Fasilitas yang disediakan oleh pihak management wisata kawah Ijen meliputi lokasi parkir yang luas. Tempat parkir tersedia luas baik untuk kendaraan roda dua maupun roda 4. Fasilitas selanjutnya adalah warung makan yang tersedia di seluruh area kawah Ijen terutama di sebelah loket masuk tempat wisata. Makanan yang disajikan tergolong enak dan cukup untuk membuat badan lebih segar.

Fasilitas selanjutnya adalah toilet umum, di kawah ijen toilet yang disediakan bersih dan rapi seta nyaman ketika anda menggunakannya. Kemudian ada juga tempat persewaan peralatan mendaki, salah satunya adalah penutup mulut, karena asap yang di hasilkan oleh belerang dari gunung berapi yang masih aktif berbahaya jika masuk saluran napas terlalu banyak.

Fasilitas yang satu ini sangat berguna, yaitu taksi lokal. Taksi ini bukan mobil atau kendaraan lain melainkan gerobak yang didorong secara manual oleh penduduk desa.

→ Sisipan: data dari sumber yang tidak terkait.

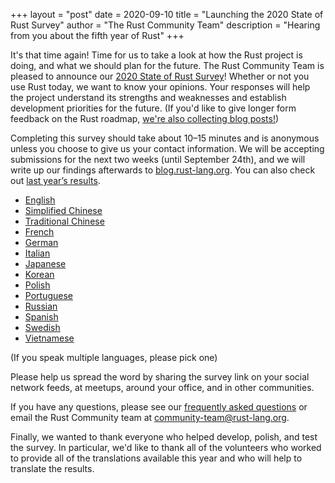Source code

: +++
layout = "post"
date = 2020-09-10
title = "Launching the 2020 State of Rust Survey"
author = "The Rust Community Team"
description = "Hearing from you about the fifth year of Rust"
+++

It's that time again! Time for us to take a look at how the Rust project is doing, and what we should plan for the future. The Rust Community Team is pleased to announce our [2020 State of Rust Survey][survey]! Whether or not you use Rust today, we want to know your opinions. Your responses will help the project understand its strengths and weaknesses and establish development priorities for the future. (If you'd like to give longer form feedback on the Rust roadmap, [we're also collecting blog posts!](https://blog.rust-lang.org/2020/09/03/Planning-2021-Roadmap.html))

Completing this survey should take about 10–15 minutes and is anonymous unless you choose to give us your contact information. We will be accepting submissions for the next two weeks (until September 24th), and we will write up our findings afterwards to [blog.rust-lang.org]. You can also check out [last year’s results][2019 survey].

- [English][survey]
- [Simplified Chinese]
- [Traditional Chinese]
- [French]
- [German]
- [Italian]
- [Japanese]
- [Korean]
- [Polish]
- [Portuguese]
- [Russian]
- [Spanish]
- [Swedish]
- [Vietnamese]

(If you speak multiple languages, please pick one)

Please help us spread the word by sharing the survey link on your social network feeds, at meetups, around your office, and in other communities.

If you have any questions, please see our [frequently asked questions] or email the Rust Community team at [community-team@rust-lang.org].

Finally, we wanted to thank everyone who helped develop, polish, and test the survey. In particular, we'd like to thank all of the volunteers who worked to provide all of the translations available this year and who will help to translate the results.

[blog.rust-lang.org]: https://blog.rust-lang.org
[frequently asked questions]: https://forge.rust-lang.org/community/survey-faq.html
[community-team@rust-lang.org]: mailto:community-team@rust-lang.org
[2019 survey]: https://blog.rust-lang.org/2020/04/17/Rust-survey-2019.html

[survey]: https://docs.google.com/forms/d/e/1FAIpQLSf__XKjS2xa55jUOi78ONvjG0elG5ZWqOz0MYdX6sgmcjb5pw/viewform?usp=sf_link
[Portuguese]: https://docs.google.com/forms/d/e/1FAIpQLSeMTgzEh1MIvOnH0RPcyZVcg1OOcjsjp1eR55KrTQsP6jvOvQ/viewform?usp=sf_link
[Simplified Chinese]: https://wj.qq.com/s2/7111747/269f
[Polish]: https://docs.google.com/forms/d/e/1FAIpQLScBvNYpnh4fUyCUaUt6Er7jA96HONN7aoQFSloGGPnZPq8z4w/viewform?usp=sf_link
[Vietnamese]: https://docs.google.com/forms/d/e/1FAIpQLSc_EKfKS8ZMxGyqGMLZvPL7cBbYT-CN33i13rxkIXq_CDxXHw/viewform?usp=sf_link
[French]: https://docs.google.com/forms/d/e/1FAIpQLSf4nsxMALOgsibbOuOCyqtw_kRXw5S3GXT-zD91vCokP9T1QA/viewform?usp=sf_link
[Italian]: https://docs.google.com/forms/d/e/1FAIpQLSc_QaYM_YNgqXuykSPpTHsK9A-kPmpXhrDJGwbMMKnkYbDcug/viewform?usp=sf_link
[Korean]: https://docs.google.com/forms/d/1vPoB5oz50dbJFyO98N2qeDUK1QAnwd5OQA4GRcEIrr8/viewform?edit_requested=true
[Spanish]: https://docs.google.com/forms/d/e/1FAIpQLScn-49B-k7ZD6PUb6PqzE_X105X4KHJ9BJrYEZ0PIN8v6H6IA/viewform?usp=sf_link
[Russian]: https://docs.google.com/forms/d/e/1FAIpQLSccIcuXtEj-XmzGRDr_JJeW9gf1xN-PC31L3oSbGPhqedQV6g/viewform?usp=sf_link
[Traditional Chinese]: https://docs.google.com/forms/d/e/1FAIpQLSdExtEatN0UOsjmadXcGcHyQpwuhsgkLCQb-VLoRzL9P1K5iw/viewform?usp=sf_link
[Swedish]: https://docs.google.com/forms/d/e/1FAIpQLSdt0KZFqf9tR-xb7JV3uiAWTuLlotN8LbTgGBr2H2rpsQDIJQ/viewform?usp=sf_link
[German]: https://docs.google.com/forms/d/e/1FAIpQLSeNx7KKNM48dWycfwGzcJV3z87cwG941n4rke_-HQeblRUHDw/viewform?usp=sf_link
[Japanese]: https://docs.google.com/forms/d/e/1FAIpQLSe68ThS0F1rmCDJJy4v7GfLVKQiUi8KGvJcr2OLyr8brvWM_Q/viewform?usp=sf_link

Hal ini bertujuan untuk menolong para pendaki yang tidak kuat melanjutkan perjalanan, karena jalur pendakian yang terlalu terjal.

Selanjutnya adalah fasilitas infrastruktur yaitu jalur pendakian yang luas. Jalur pendakian Gunung Ijen memang luas namun tetap anda harus berhati-hati jika mendaki karena rute yang dilalui cukup terjal. Ada juga sunrise view point yang disediakan khusus untuk melihat keindahan sunrise oleh para wisatawan.

Ada juga tempat untuk menyaksikan api biru namun, anda harus cepat ketika melakukan pendakian agar tidak kehilangan kesempatan melihat blue fire. Blue fire hilang ketika fajar tiba, jadi anda harus tiba sebelum subuh untuk menikmatinya. Fasilitas terakhir adalah pusat oleh-oleh, yang khas dari kawah Ijen adalah ukiran dari belerang yang dihasilkan di pertambangan.

Semua fasilitas telah tersedia, termasuk loket masuk ke tempat wisata. Biaya yang harus anda bayar tidak terlalu mahal, harga karcis di tentukan tergantung jenis wisatawan. Untuk wisatawan domestik masuk dengan biaya Rp 5.000,- ketika weekday dan Rp 7.500,- ketika weekend. Biayanya lebih murah karena warga domestik turut menjaga lingkungan kawah.

Wisatawan mancanegara mendapat harga Rp 100.000,- perorang untuk weekday dan Rp 150.000,- untuk weekend. Jika anda ingin menyewa kamera, handycamp atau sewa Photo Camera dengan biaya yang berbeda. Sewa kamera komersial harga Rp 10.000.000,-, Sewa Handycamp Rp 10.00.000,- dan sewa kamera biasa seharga Rp 250.000,-.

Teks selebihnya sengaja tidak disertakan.